# Excel Formula Problem



## ryanvw (Mar 17, 2008)

Everything was fine and has been fine. All of a sudden I open up spreadsheets in excel and formulas will not update and when I type in new formulas they show as nothing. I checked Options and it is auto updating formula calculations. Even F9 has no effect.


----------



## Glaswegian (Sep 16, 2005)

Hi and welcome.

What version of Excel are you using? Is this just one spreadsheet or all of them? Can you give an example of a formula that stopped working? Do you have any macros running that could be stopping calculation?

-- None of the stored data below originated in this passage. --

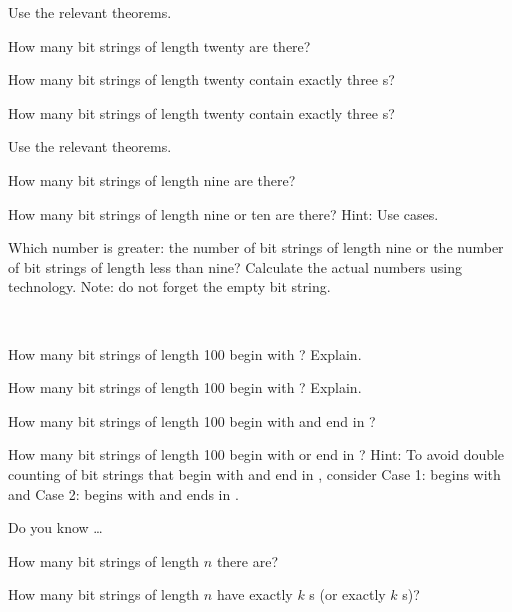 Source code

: \begin{exer} [\exerP] %
\label{exer_count_bs20}
    Use the relevant theorems.
        \begin{exerpart}
            \item How many bit strings of length twenty are there?
            \item How many bit strings of length twenty contain exactly three s?
            \item How many bit strings of length twenty contain exactly three s?      
        \end{exerpart}
\end{exer}

\begin{exer} [\exerU] %
\label{exer_count_bs9}
    Use the relevant theorems.
        \begin{exerpart}
            \item How many bit strings of length nine are there? 
            \item How many bit strings of length nine or ten are there?  Hint: Use cases.
            \item Which number is greater: the number of bit strings of length nine or the number of bit strings of length less than nine?  Calculate the actual numbers using technology.  Note: do not forget the empty bit string. 
    \end{exerpart}
\end{exer}

\begin{exer}[\exerU] %
\label{exer_count_bs100}  
~
    \begin{exerpart}
        \item How many bit strings of length 100 begin with ? Explain.
        \item How many bit strings of length 100 begin with ? Explain.
        \item How many bit strings of length 100 begin with  and end in ?
        \item How many bit strings of length 100 begin with or end in ?  Hint: To avoid double counting of bit strings that begin with  and end in , consider Case 1: begins with  and Case 2: begins with  and ends in .
    \end{exerpart}
\end{exer}

\begin{exer}[\exerR] %
\label{exer_dyk_numberbs}
    Do you know \ldots
        \begin{exerpart}
            \item How many bit strings of length $n$ there are? 
            \item How many bit strings of length $n$ have exactly $k$ s (or exactly $k$ s)?
        \end{exerpart}
\end{exer}

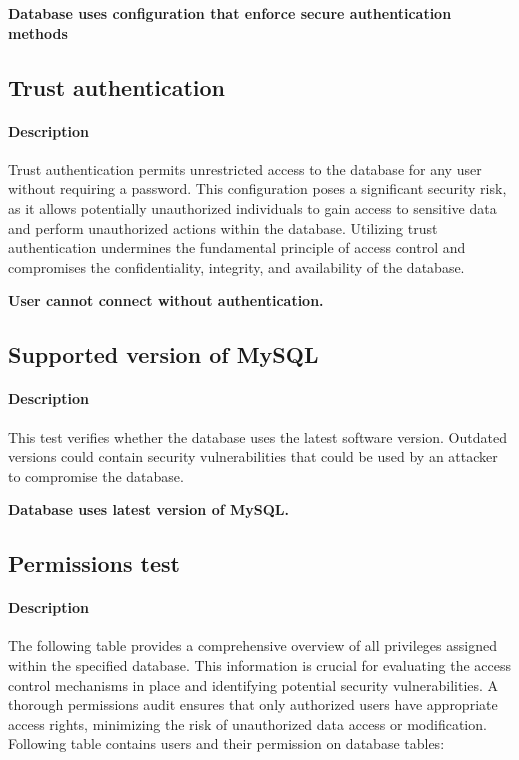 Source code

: \textbf{Database uses configuration that enforce secure authentication methods}



\subsection{Trust authentication}
\paragraph{Description} Trust authentication permits unrestricted access to the database for any user without requiring a password. This configuration poses a significant security risk, as it allows potentially unauthorized individuals to gain access to sensitive data and perform unauthorized actions within the database. Utilizing trust authentication undermines the fundamental principle of access control and compromises the confidentiality, integrity, and availability of the database.

\textbf{User cannot connect without authentication.}



\subsection{Supported version of MySQL}
\paragraph{Description} This test verifies whether the database uses the latest software version. Outdated versions could contain security vulnerabilities that could be used by an attacker to compromise the database.

\textbf{Database uses latest version of MySQL.}



\subsection{Permissions test}
\paragraph{Description} The following table provides a comprehensive overview of all privileges assigned within the specified database. This information is crucial for evaluating the access control mechanisms in place and identifying potential security vulnerabilities. A thorough permissions audit ensures that only authorized users have appropriate access rights, minimizing the risk of unauthorized data access or modification. Following table contains users and their permission on database tables:


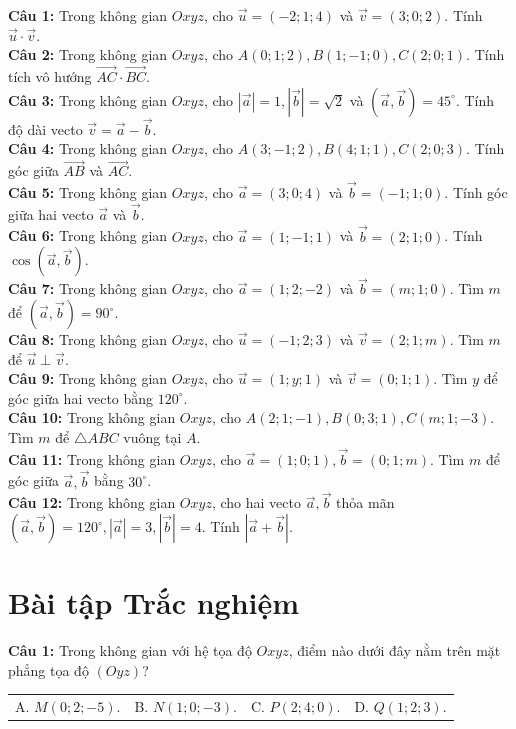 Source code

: \documentclass[12pt]{article}
\begin{document}
	\begin{btdo}
		\noindent \textbf{Câu 1:} Trong không gian $Oxyz$, cho $\vec{u} = (-2; 1; 4)$ và $\vec{v} = (3; 0; 2)$. Tính $\vec{u} \cdot \vec{v}$. \\
		\noindent \textbf{Câu 2:} Trong không gian $Oxyz$, cho $A(0; 1; 2), B(1; -1; 0), C(2; 0; 1)$. Tính tích vô hướng $\vec{AC} \cdot \vec{BC}$. \\
		\noindent \textbf{Câu 3:} Trong không gian $Oxyz$, cho $|\vec{a}| = 1, |\vec{b}| = \sqrt{2}$ và $(\vec{a}, \vec{b}) = 45^\circ$. Tính độ dài vecto $\vec{v} = \vec{a} - \vec{b}$. \\
		\noindent \textbf{Câu 4:} Trong không gian $Oxyz$, cho $A(3; -1; 2), B(4; 1; 1), C(2; 0; 3)$. Tính góc giữa $\vec{AB}$ và $\vec{AC}$. \\
		\noindent \textbf{Câu 5:} Trong không gian $Oxyz$, cho $\vec{a} = (3; 0; 4)$ và $\vec{b} = (-1; 1; 0)$. Tính góc giữa hai vecto $\vec{a}$ và $\vec{b}$. \\
		\noindent \textbf{Câu 6:} Trong không gian $Oxyz$, cho $\vec{a} = (1; -1; 1)$ và $\vec{b} = (2; 1; 0)$. Tính $\cos(\vec{a}, \vec{b})$. \\
		\noindent \textbf{Câu 7:} Trong không gian $Oxyz$, cho $\vec{a} = (1; 2; -2)$ và $\vec{b} = (m; 1; 0)$. Tìm $m$ để $(\vec{a}, \vec{b}) = 90^\circ$. \\
		\noindent \textbf{Câu 8:} Trong không gian $Oxyz$, cho $\vec{u} = (-1; 2; 3)$ và $\vec{v} = (2; 1; m)$. Tìm $m$ để $\vec{u} \perp \vec{v}$. \\
		\noindent \textbf{Câu 9:} Trong không gian $Oxyz$, cho $\vec{u} = (1; y; 1)$ và $\vec{v} = (0; 1; 1)$. Tìm $y$ để góc giữa hai vecto bằng $120^\circ$. \\
		\noindent \textbf{Câu 10:} Trong không gian $Oxyz$, cho $A(2; 1; -1), B(0; 3; 1), C(m; 1; -3)$. Tìm $m$ để $\triangle ABC$ vuông tại $A$. \\
		\noindent \textbf{Câu 11:} Trong không gian $Oxyz$, cho $\vec{a} = (1; 0; 1), \vec{b} = (0; 1; m)$. Tìm $m$ để góc giữa $\vec{a}, \vec{b}$ bằng $30^\circ$. \\
		\noindent \textbf{Câu 12:} Trong không gian $Oxyz$, cho hai vecto $\vec{a}, \vec{b}$ thỏa mãn $(\vec{a}, \vec{b}) = 120^\circ, |\vec{a}| = 3, |\vec{b}| = 4$. Tính $|\vec{a} + \vec{b}|$.
	\end{btdo}
	
	\section{Bài tập Trắc nghiệm}
	\noindent \textbf{Câu 1:} Trong không gian với hệ tọa độ $Oxyz$, điểm nào dưới đây nằm trên mặt phẳng tọa độ $(Oyz)$? \\
	\noindent
	\begin{tabular}{p{} p{} p{} p{}}
		A. $M(0; 2; -5)$. & B. $N(1; 0; -3)$. & C. $P(2; 4; 0)$. & D. $Q(1; 2; 3)$.
	\end{tabular}
	
\end{document}
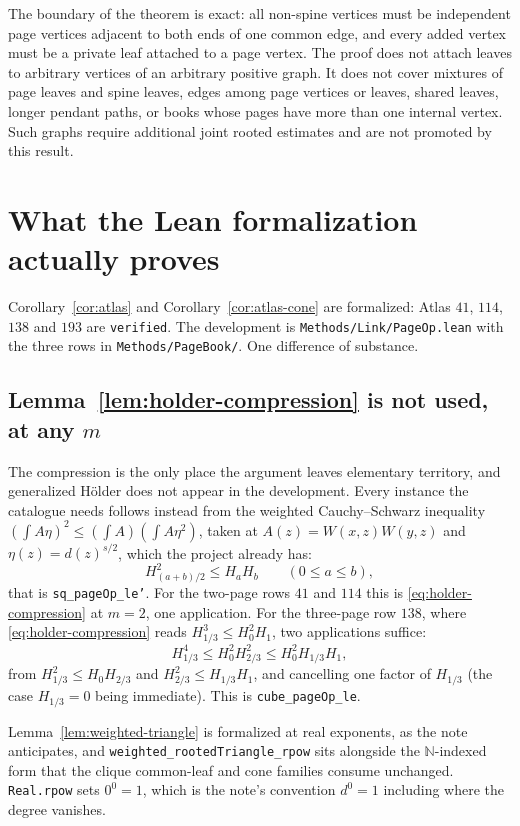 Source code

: \documentclass[11pt]{article}
\begin{document}
The boundary of the theorem is exact: all non-spine vertices must be
independent page vertices adjacent to both ends of one common edge,
and every added vertex must be a private leaf attached to a page
vertex.  The proof does not attach leaves to arbitrary vertices of an
arbitrary positive graph.  It does not cover mixtures of page leaves
and spine leaves, edges among page vertices or leaves, shared leaves,
longer pendant paths, or books whose pages have more than one internal
vertex.  Such graphs require additional joint rooted estimates and are
not promoted by this result.

\appendix
\section{What the Lean formalization actually proves}

Corollary~\ref{cor:atlas} and Corollary~\ref{cor:atlas-cone} are formalized:
Atlas $41$, $114$, $138$ and $193$ are \texttt{verified}.  The development is
\texttt{Methods/Link/PageOp.lean} with the three rows in
\texttt{Methods/PageBook/}.  One difference of substance.

\subsection*{Lemma~\ref{lem:holder-compression} is not used, at any $m$}

The compression is the only place the argument leaves elementary territory,
and generalized H\"older does not appear in the development.  Every instance
the catalogue needs follows instead from the weighted Cauchy--Schwarz
inequality $(\int A\eta)^2\leq(\int A)(\int A\eta^2)$, taken at
$A(z)=W(x,z)W(y,z)$ and $\eta(z)=d(z)^{s/2}$, which the project already has:
\[
 H_{(a+b)/2}^2\leq H_aH_b\qquad(0\leq a\leq b),
\]
that is \texttt{sq\_pageOp\_le'}.  For the two-page rows $41$ and $114$ this is
\eqref{eq:holder-compression} at $m=2$, one application.  For the three-page
row $138$, where \eqref{eq:holder-compression} reads $H_{1/3}^3\leq H_0^2H_1$,
two applications suffice:
\[
 H_{1/3}^4\leq H_0^2H_{2/3}^2\leq H_0^2H_{1/3}H_1 ,
\]
from $H_{1/3}^2\leq H_0H_{2/3}$ and $H_{2/3}^2\leq H_{1/3}H_1$, and cancelling
one factor of $H_{1/3}$ (the case $H_{1/3}=0$ being immediate).  This is
\texttt{cube\_pageOp\_le}.

Lemma~\ref{lem:weighted-triangle} is formalized at real exponents, as the note
anticipates, and \texttt{weighted\_rootedTriangle\_rpow} sits alongside the
$\mathbb N$-indexed form that the clique common-leaf and cone families consume
unchanged.  \texttt{Real.rpow} sets $0^0=1$, which is the note's convention
$d^0=1$ including where the degree vanishes.
\end{document}
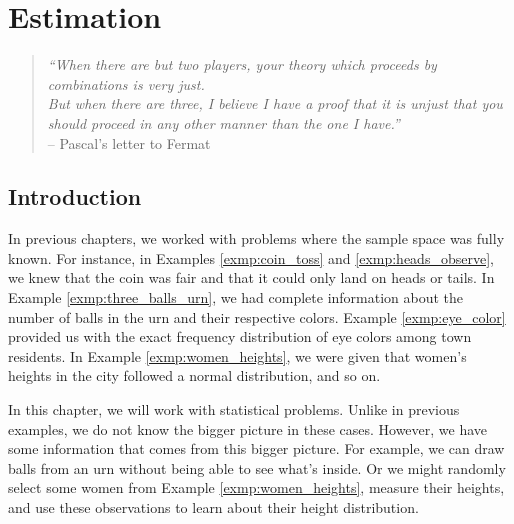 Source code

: 


\chapter{Estimation}


\begin{verse}{\it
``When there are but two players, your theory which proceeds by combinations is very just. \\
But when there are three, I believe I have a proof that it is unjust that you should proceed in any other manner than the one I have.''\vspace*{6pt}} \\
\hspace*{2cm} -- Pascal's letter to Fermat
\end{verse}
\vspace*{12pt}


\section{Introduction}

In previous chapters, we worked with problems where the sample space was fully known.
For instance, in Examples \autoref{exmp:coin_toss} and \autoref{exmp:heads_observe}, we knew that the coin was fair and that it could only land on heads or tails.
In Example \autoref{exmp:three_balls_urn}, we had complete information about the number of balls in the urn and their respective colors.
Example \autoref{exmp:eye_color} provided us with the exact frequency distribution of eye colors among town residents.
In Example \autoref{exmp:women_heights}, we were given that women's heights in the city followed a normal distribution, and so on.

In this chapter, we will work with statistical problems.
Unlike in previous examples, we do not know the bigger picture in these cases.
However, we have some information that comes from this bigger picture.
For example, we can draw balls from an urn without being able to see what's inside.
Or we might randomly select some women from Example \autoref{exmp:women_heights}, measure their heights, and use these observations to learn about their height distribution.

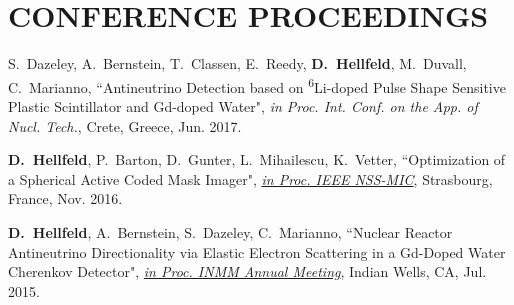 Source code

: \section{\small{CONFERENCE PROCEEDINGS}}

 \begin{thebibliography}{3}
 \raggedright
 \vspace{10pt}




  S.~Dazeley, A.~Bernstein, T.~Classen, E.~Reedy, \textbf{D.~Hellfeld}, M.~Duvall, C.~Marianno, ``Antineutrino Detection based on \textsuperscript{6}Li-doped Pulse Shape Sensitive Plastic Scintillator and Gd-doped Water", \emph{in Proc. Int. Conf. on the App. of Nucl. Tech.}, Crete, Greece, Jun. 2017. 
 
  \textbf{D.~Hellfeld}, P.~Barton, D.~Gunter, L.~Mihailescu, K.~Vetter, ``Optimization of a Spherical Active Coded Mask Imager", \href{http://ieeexplore.ieee.org/document/8069853/}{\emph{in Proc. IEEE NSS-MIC}}, Strasbourg, France, Nov. 2016. 
 
 
  \textbf{D.~Hellfeld}, A.~Bernstein, S.~Dazeley, C.~Marianno, ``Nuclear Reactor Antineutrino Directionality via Elastic Electron Scattering in a Gd-Doped Water Cherenkov Detector", \href{https://www.inmm.org/INMM-Resources/Proceedings-Presentations/Annual-Meeting-Proceedings}{\emph{in Proc. INMM Annual Meeting}}, Indian Wells, CA, Jul. 2015. 
 
 \end{thebibliography}

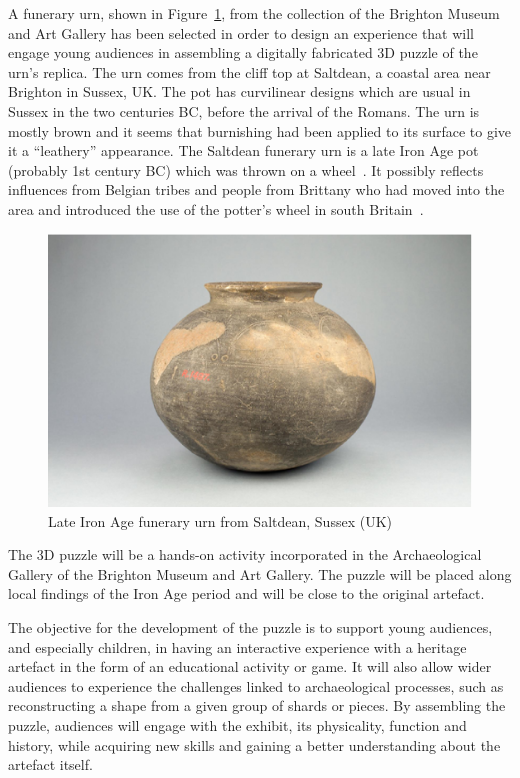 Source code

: \documentclass[acmlarge,screen,dvipsnames]{acmart}
\begin{document}
A funerary urn, shown in Figure~\ref{fig:pot}, from the collection of
the Brighton Museum and Art Gallery has been selected in order to
design an experience that will engage young audiences in assembling a
digitally fabricated 3D puzzle of the urn's replica. The urn comes
from the cliff top at Saltdean, a coastal area near Brighton in
Sussex, UK. The pot has curvilinear designs which are usual in Sussex
in the two centuries BC, before the arrival of the Romans. The urn is
mostly brown and it seems that burnishing had been applied to its
surface to give it a ``leathery'' appearance. The Saltdean funerary
urn is a late Iron Age pot (probably 1st century BC) which was thrown
on a wheel~\cite{Toms1912}. It possibly reflects influences from
Belgian tribes and people from Brittany who had moved into the area
and introduced the use of the potter's wheel in south
Britain~\cite{Harding1974,Cunliffe1978,Adkins1982,Cunliffe1995}.
%
\begin{figure}[htb]
  \centering
  \includegraphics[width=0.6\linewidth]{images/pot}
  \caption{\label{fig:pot}
    Late Iron Age funerary urn from Saltdean, Sussex (UK)}
\end{figure}

The 3D puzzle will be a hands-on activity incorporated in the
Archaeological Gallery of the Brighton Museum and Art Gallery. The
puzzle will be placed along local findings of the Iron Age period and
will be close to the original artefact.

The objective for the development of the puzzle is to support young
audiences, and especially children, in having an interactive
experience with a heritage artefact in the form of an educational
activity or game. It will also allow wider audiences to experience the
challenges linked to archaeological processes, such as reconstructing
a shape from a given group of shards or pieces. By assembling the
puzzle, audiences will engage with the exhibit, its physicality,
function and history, while acquiring new skills and gaining a better
understanding about the artefact itself.
\end{document}
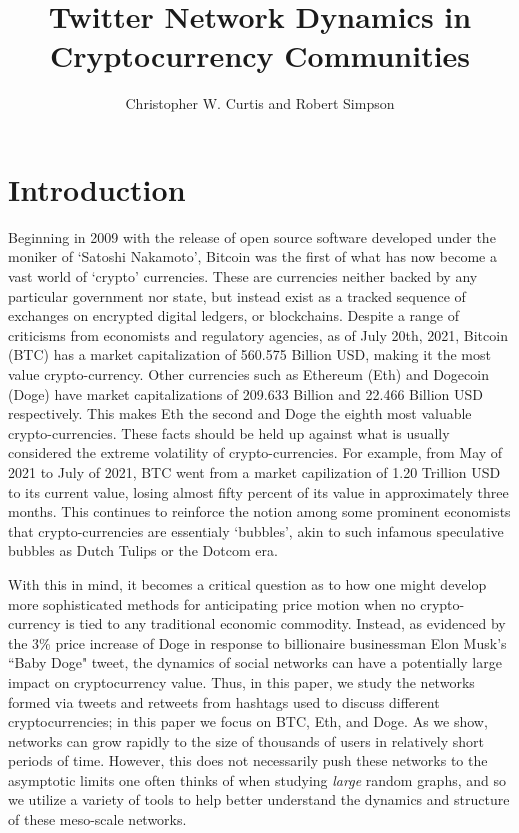 \documentclass[a4paper,11pt]{article}
\title{Twitter Network Dynamics in Cryptocurrency Communities}
\date{}
\begin{document}
\author{Christopher W. Curtis and Robert Simpson}
\maketitle

\section{Introduction}

Beginning in 2009 with the release of open source software developed under the moniker of `Satoshi Nakamoto', Bitcoin was the first of what has now become a vast world of `crypto' currencies.  These are currencies neither backed by any particular government nor state, but instead exist as a tracked sequence of exchanges on encrypted digital ledgers, or blockchains.  Despite a range of criticisms from economists and regulatory agencies, as of July 20th, 2021, Bitcoin (BTC) has a market capitalization of 560.575 Billion USD, making it the most value crypto-currency.  Other currencies such as Ethereum (Eth) and Dogecoin (Doge) have market capitalizations of 209.633 Billion and 22.466 Billion USD respectively.  This makes Eth the second and Doge the eighth most valuable crypto-currencies.  These facts should be held up against what is usually considered the extreme volatility of crypto-currencies.  For example, from May of 2021 to July of 2021, BTC went from a market capilization of 1.20 Trillion USD to its current value, losing almost fifty percent of its value in approximately three months.  This continues to reinforce the notion among some prominent economists that crypto-currencies are essentialy `bubbles', akin to such infamous speculative bubbles as Dutch Tulips or the Dotcom era.  

With this in mind, it becomes a critical question as to how one might develop more sophisticated methods for anticipating price motion when no crypto-currency is tied to any traditional economic commodity.  Instead, as evidenced by the 3\% price increase of Doge in response to billionaire businessman Elon Musk's ``Baby Doge" tweet, the dynamics of social networks can have a potentially large impact on cryptocurrency value.  Thus, in this paper, we study the networks formed via tweets and retweets from hashtags used to discuss different cryptocurrencies; in this paper we focus on BTC, Eth, and Doge.  As we show, networks can grow rapidly to the size of thousands of users in relatively short periods of time.  However, this does not necessarily push these networks to the asymptotic limits one often thinks of when studying {\it large} random graphs, and so we utilize a variety of tools to help better understand the dynamics and structure of these meso-scale networks.
\end{document}

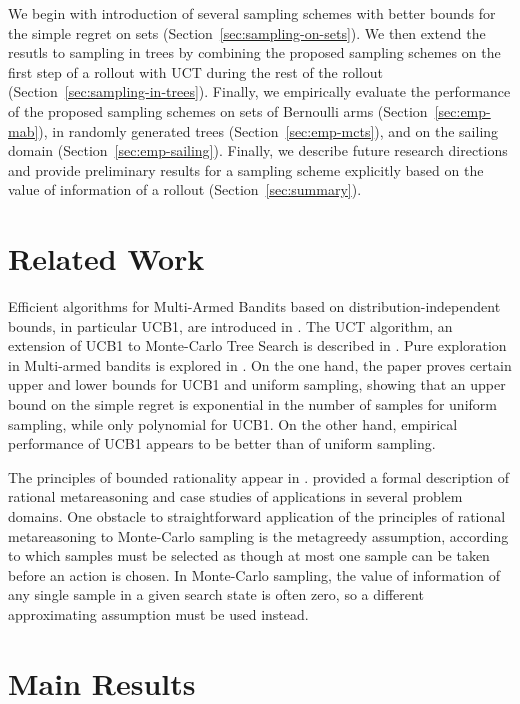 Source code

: \documentclass{article}
\begin{document}
We begin with introduction of several sampling schemes with
better bounds for the simple regret on sets (Section~\ref{sec:sampling-on-sets}). We then
extend the resutls to sampling in trees by combining the proposed sampling
schemes on the first step of a rollout with UCT during the rest of the
rollout (Section~\ref{sec:sampling-in-trees}). Finally, we empirically
evaluate the performance of the proposed sampling schemes on sets of
Bernoulli arms (Section~\ref{sec:emp-mab}), in randomly generated
trees (Section~\ref{sec:emp-mcts}), and on the sailing domain
(Section~\ref{sec:emp-sailing}). Finally, we describe future research
directions and provide preliminary results for a sampling scheme
explicitly based on the value of information of a rollout (Section~\ref{sec:summary}).

\section{Related Work}
\label{sec:related-work}

Efficient algorithms for Multi-Armed Bandits based on
distribution-independent bounds, in particular UCB1, are introduced in
\cite{Auer.ucb}. The UCT algorithm, an extension of UCB1 to
Monte-Carlo Tree Search is described in \cite{Kocsis.uct}. Pure
exploration in Multi-armed bandits is explored in
\cite{Bubeck.pure}. On the one hand, the paper proves certain upper
and lower bounds for UCB1 and uniform sampling, showing that an upper
bound on the simple regret is exponential in the number of samples for
uniform sampling, while only polynomial for UCB1. On the other hand,
empirical performance of UCB1 appears to be better than of uniform
sampling. 

The principles of bounded rationality appear in
\cite{Horvitz.reasoningabout}. \cite{Russell.right} provided a formal
description of rational metareasoning and case studies of applications
in several problem domains. One obstacle to straightforward
application of the principles of rational metareasoning to Monte-Carlo
sampling is the metagreedy assumption, according to which samples must
be selected as though at most one sample can be taken before an action
is chosen. In Monte-Carlo sampling, the value of information of any
single sample in a given search state is often zero, so a different
approximating assumption must be used instead.

\section{Main Results}
\label{sec:results}
\end{document}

The more info you can provide, the better chance we have of possibly finding a solution.


----------



## ryanvw (Mar 17, 2008)

Excel 97. Seemed to be happening only on specific spreadsheets. It seems to be working fine now. When all else fails, shut down and reboot. Why would something like that happen? Just simple sum formulas. Any formula I tried returned in this case "$-" as in 0. When I tried formating the cell into just general numbers or anything else I still got nothing. There were actually existing formulas that were not updating as well.


----------



## Glaswegian (Sep 16, 2005)

Hmmm...XL97 - often considered as a 'beta' version by real Excel experts. I had numerous problems with it when it was in use in our office. Almost all of them vanished when we moved to XP.


----------